Nous nous couchons rapidement après avoir absorbé notre petite soupe de nouilles chinoises, et nous nous promettons de trouver un meilleur endroit le lendemain.

Jour 193, mercredi 23 janvier, 81km, 370m de dénivelé : Progression  en territoire canin ou la journée qui a du mordant

Le jour se lève sur notre tente et, sans – extrême – surprise, nous sommes encore vivants. Nous avons même plutôt bien dormi près de cette rivière, malgré une nuit très claire due à la pleine lune. Nous ne nous attardons pas dans le coin, nous petit-déjeunons, nous plions, et nous partons, sous les regards un peu surpris des gens qui passent sur le pont à moitié détruit qui nous surplombe.
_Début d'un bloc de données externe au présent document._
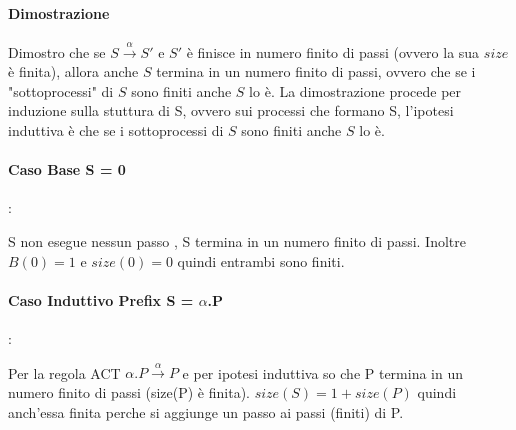 \documentclass{article}
\newcommand{\passo}{\xrightarrow{\alpha}}
\begin{document}
\paragraph{Dimostrazione} %


Dimostro che se $S \passo S'$ e $S'$ è finisce in numero finito di passi (ovvero la sua $size$ è finita), allora anche $S$ termina in un numero finito di passi, ovvero che se i "sottoprocessi" di $S$ sono finiti anche $S$ lo è.
La dimostrazione procede per induzione sulla stuttura di S, ovvero sui processi che formano S, l'ipotesi induttiva è che se i sottoprocessi di $S$ sono finiti anche $S$ lo è.

\paragraph{Caso Base S = 0}: 

S non esegue nessun passo%
, S termina in un numero finito di passi. Inoltre $B(0) = 1$ e $size(0) = 0$ quindi entrambi sono finiti.

\paragraph{Caso Induttivo Prefix S = $\alpha$.P}:

Per la regola ACT $\alpha.P \xrightarrow{\alpha}P$ e per ipotesi induttiva so che P termina in un numero finito di passi (size(P) è finita). $size(S) = 1+ size(P)$ quindi anch'essa finita perche si aggiunge un passo ai passi (finiti) di P.
\end{document}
Alors que nous lui trouvions du charme hier, nous sommes déjà lassés aujourd’hui de cette vallée trop isolée, où les habitants ne sont pas tous très accueillants.

Un peu plus loin, une belle côte ensoleillée nous attend, cumulant presque tout le dénivelé de la journée. Parvenus en haut, nous sommes déjà affamés, car notre petit-déjeuner était de plus légers ce matin, faute d’avoir pu se ravitailler hier dans la vallée. Nous faisons donc une pause durant laquelle nous prenons le temps de nous faire un thé et raclons les fonds de sacoches pour nous mettre quelque chose sous la dent.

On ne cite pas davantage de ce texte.